● TASK STATEMENT
The reply should be an exact repeat of the listing, with no pictures in it.

● GIVEN DATA

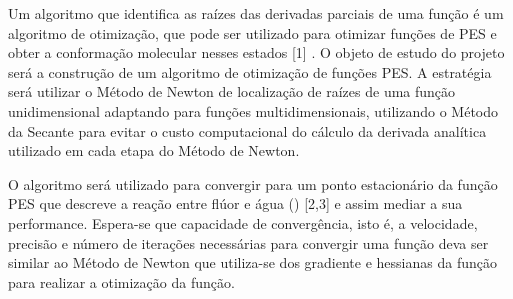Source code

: 
Um algoritmo que identifica as raízes das derivadas parciais de uma função é um
algoritmo de otimização, que pode ser utilizado para otimizar funções de PES e obter a
conformação molecular nesses estados [1] . O objeto de estudo do projeto será a construção de
um algoritmo de otimização de funções PES. A estratégia será utilizar o Método de Newton
de localização de raízes de uma função unidimensional adaptando para funções
multidimensionais, utilizando o Método da Secante para evitar o custo computacional do
cálculo da derivada analítica utilizado em cada etapa do Método de Newton.

O algoritmo será utilizado para convergir para um ponto estacionário da função PES
que descreve a reação entre flúor e água () [2,3] e assim mediar a sua performance.
Espera-se que capacidade de convergência, isto é, a velocidade, precisão e número de
iterações necessárias para convergir uma função deva ser similar ao Método de Newton que
utiliza-se dos gradiente e hessianas da função para realizar a otimização da função.

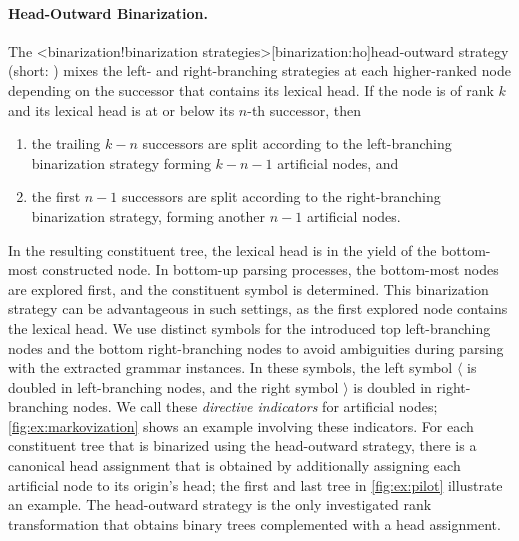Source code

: \documentclass[../../document.tex]{subfiles}
\begin{document}
    \paragraph{Head-Outward Binarization.}
    The <binarization!binarization strategies>[binarization:ho]{head-outward strategy} (short: ) mixes the left- and right-branching strategies at each higher-ranked node depending on the successor that contains its lexical head.
    If the node is of rank \(k\) and its lexical head is at or below its \(n\)-th successor, then
    \begin{enumerate}
        \item the trailing \(k-n\) successors are split according to the left-branching binarization strategy forming \(k-n-1\) artificial nodes, and
        \item the first \(n-1\) successors are split according to the right-branching binarization strategy, forming another \(n-1\) artificial nodes.
    \end{enumerate}
    In the resulting constituent tree, the lexical head is in the yield of the bottom-most constructed node.
    In bottom-up parsing processes, the bottom-most nodes are explored first, and the constituent symbol is determined.
    This binarization strategy can be advantageous in such settings, as the first explored node contains the lexical head.
    We use distinct symbols for the introduced top left-branching nodes and the bottom right-branching nodes to avoid ambiguities during parsing with the extracted grammar instances.
    In these symbols, the left symbol \(\langle\) is doubled in left-branching nodes, and the right symbol \(\rangle\) is doubled in right-branching nodes.
    We call these \emph{directive indicators} for artificial nodes; \cref{fig:ex:markovization} shows an example involving these indicators.
    For each constituent tree that is binarized using the head-outward strategy, there is a canonical head assignment that is obtained by additionally assigning each artificial node to its origin's head; the first and last tree in \cref{fig:ex:pilot} illustrate an example.
    The head-outward strategy is the only investigated rank transformation that obtains binary trees complemented with a head assignment.
\end{document}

● TASK OUTPUT
Source code

: 
Um algoritmo que identifica as raízes das derivadas parciais de uma função é um
algoritmo de otimização, que pode ser utilizado para otimizar funções de PES e obter a
conformação molecular nesses estados [1] . O objeto de estudo do projeto será a construção de
um algoritmo de otimização de funções PES. A estratégia será utilizar o Método de Newton
de localização de raízes de uma função unidimensional adaptando para funções
multidimensionais, utilizando o Método da Secante para evitar o custo computacional do
cálculo da derivada analítica utilizado em cada etapa do Método de Newton.

O algoritmo será utilizado para convergir para um ponto estacionário da função PES
que descreve a reação entre flúor e água () [2,3] e assim mediar a sua performance.
Espera-se que capacidade de convergência, isto é, a velocidade, precisão e número de
iterações necessárias para convergir uma função deva ser similar ao Método de Newton que
utiliza-se dos gradiente e hessianas da função para realizar a otimização da função.

Source code

: \documentclass[../../document.tex]{subfiles}
\begin{document}
    \paragraph{Head-Outward Binarization.}
    The <binarization!binarization strategies>[binarization:ho]{head-outward strategy} (short: ) mixes the left- and right-branching strategies at each higher-ranked node depending on the successor that contains its lexical head.
    If the node is of rank \(k\) and its lexical head is at or below its \(n\)-th successor, then
    \begin{enumerate}
        \item the trailing \(k-n\) successors are split according to the left-branching binarization strategy forming \(k-n-1\) artificial nodes, and
        \item the first \(n-1\) successors are split according to the right-branching binarization strategy, forming another \(n-1\) artificial nodes.
    \end{enumerate}
    In the resulting constituent tree, the lexical head is in the yield of the bottom-most constructed node.
    In bottom-up parsing processes, the bottom-most nodes are explored first, and the constituent symbol is determined.
    This binarization strategy can be advantageous in such settings, as the first explored node contains the lexical head.
    We use distinct symbols for the introduced top left-branching nodes and the bottom right-branching nodes to avoid ambiguities during parsing with the extracted grammar instances.
    In these symbols, the left symbol \(\langle\) is doubled in left-branching nodes, and the right symbol \(\rangle\) is doubled in right-branching nodes.
    We call these \emph{directive indicators} for artificial nodes; \cref{fig:ex:markovization} shows an example involving these indicators.
    For each constituent tree that is binarized using the head-outward strategy, there is a canonical head assignment that is obtained by additionally assigning each artificial node to its origin's head; the first and last tree in \cref{fig:ex:pilot} illustrate an example.
    The head-outward strategy is the only investigated rank transformation that obtains binary trees complemented with a head assignment.
\end{document}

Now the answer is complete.